Animated shorts have always contained a certain outlaw spirit. Unhindered by the marketing concerns, the big budgets, or the massive machine of a feature production, a short can speed ahead full blast, fueled by the dreams of the ambitious, the idealists, and the proudly nuts. Filmmakers, knowing their baby is headed to the festival circuit or the open range of the internet, can craft something risky, genre-defining, or intensely personal. Making a short animated film, though it can feel like a Sisyphean task at times, can also feel like a radical act of pure cinematic rebellion.

But when it comes to that most prestigious and coveted of prizes – the Academy Award for Short Animated Film – eligibility for nomination is strictly a matter of playing by the rules. Rules, it seems, that many younger filmmakers are unaware of.  Rules that can cost otherwise worthy work a chance at Oscar gold.

Let’s try to set the record straight and talk a bit about the prevailing confusion surrounding the rules of short film qualification.  In addition to digging into the Academy’s rulebook, we’ll address the potentially controversial questions the rules raise (that, as it turns out, have fairly non-controversial answers).

So, what’s all the fuss about? Let the rules regarding short film eligibility speak for themselves. The following copy regarding Rule 19, which governs the Short Film awards, is taken directly from Academy’s website, accessible here (http://www.oscars.org/awards/academyawards/rules/rule19.html):

(III. Eligibility, Rule A, 1) The picture must have been publicly exhibited for paid admission in a commercial motion picture theater in Los Angeles County for a run of at least three consecutive days with at least two screenings a day. All eligible motion pictures must be publicly exhibited using 35mm or 70mm film, or in a 24- or 48- frame progressive scan Digital Cinema format with a minimum projector resolution of 2048 by 1080 pixels, source image format conforming to ST 428-1:2006 D-Cinema Distribution Master—Image Characteristics; image compression (if used) conforming to ISO/IEC 15444-1 (JPEG 2000), and image and sound file formats suitable for exhibition in commercial Digital Cinema sites.

OR

(III. Eligibility, Rule A, 3) The film must have won a qualifying award at a competitive film festival, as specified in the Academy Festival List. Proof of the award must be submitted with the entry. The Academy's Short Film Awards Festival List is available on the Academy's website or may be obtained from the Academy. (List of qualifying festivals provided here: http://www.oscars.org/awards/academyawards/rules/shortsfestivals.html)

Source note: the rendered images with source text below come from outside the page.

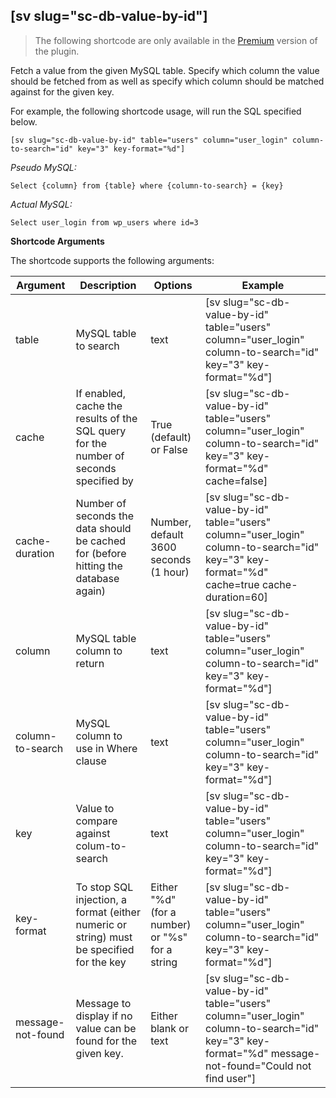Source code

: ## [sv slug="sc-db-value-by-id"]

> The following shortcode are only available in the [Premium](https://shop.yeken.uk/product/shortcode-variables/) version of the plugin.

Fetch a value from the given MySQL table. Specify which column the value should be fetched from as well as specify which column should be matched against for the given key.

For example, the following shortcode usage, will run the SQL specified below.

`[sv slug="sc-db-value-by-id" table="users" column="user_login" column-to-search="id" key="3" key-format="%d"]`

*Pseudo MySQL:*

`Select {column} from {table} where {column-to-search} = {key}`

*Actual MySQL:*

`Select user_login from wp_users where id=3`

**Shortcode Arguments**

The shortcode supports the following arguments:

| Argument          | Description                                                                              | Options                                         | Example |
|-------------------|------------------------------------------------------------------------------------------|-------------------------------------------------|--|
| table             | MySQL table to search                                                                    | text                                            | [sv slug="sc-db-value-by-id" table="users" column="user_login" column-to-search="id" key="3" key-format="%d"]
| cache             | If enabled, cache the results of the SQL query for the number of seconds specified by    | True (default) or False                         | [sv slug="sc-db-value-by-id" table="users" column="user_login" column-to-search="id" key="3" key-format="%d" cache=false]
| cache-duration    | Number of seconds the data should be cached for (before hitting the database again)      | Number, default 3600 seconds (1 hour)           | [sv slug="sc-db-value-by-id" table="users" column="user_login" column-to-search="id" key="3" key-format="%d" cache=true cache-duration=60]
| column            | MySQL table column to return                                                             | text                                            | [sv slug="sc-db-value-by-id" table="users" column="user_login" column-to-search="id" key="3" key-format="%d"]
| column-to-search  | MySQL column to use in Where clause                                                      | text                                            | [sv slug="sc-db-value-by-id" table="users" column="user_login" column-to-search="id" key="3" key-format="%d"]
| key               | Value to compare against colum-to-search                                                 | text                                            | [sv slug="sc-db-value-by-id" table="users" column="user_login" column-to-search="id" key="3" key-format="%d"]
| key-format        | To stop SQL injection, a format (either numeric or string) must be specified for the key | Either "%d" (for a number) or "%s" for a string | [sv slug="sc-db-value-by-id" table="users" column="user_login" column-to-search="id" key="3" key-format="%d"]
| message-not-found | Message to display if no value can be found for the given key.                           | Either blank or text                            | [sv slug="sc-db-value-by-id" table="users" column="user_login" column-to-search="id" key="3" key-format="%d" message-not-found="Could not find user"]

(III. Eligibility, Rule A, 4)  A student film may also qualify by winning a Gold Medal award in the Academy's 2012 Student Academy Awards competition in the Animation, Narrative, Alternative, or Foreign Student Film award category. Winners in the Documentary category are not eligible.**

 Rule A is an especially interesting feature of the Short Film qualification, one we’ll revisit with a critical eye and professional input later on in this article. Overall, the initial section of the rules of eligibility is fairly straightforward. For example, it details parameters for screening the film in a public venue, with projection meeting specific standards of theatrical aspect ratio, with audio that is "typical Digital Cinema Package", i.e. a 5.1 channel surround mix, or at least three discrete channels suitable for a theatrical environment. Many of the technical specifications, such as the acceptable formats for digital submission, are altered as needed, but are rarely the cause of serious confusion or elimination for any filmmaker who has worked in the industry (or at least knows someone who does).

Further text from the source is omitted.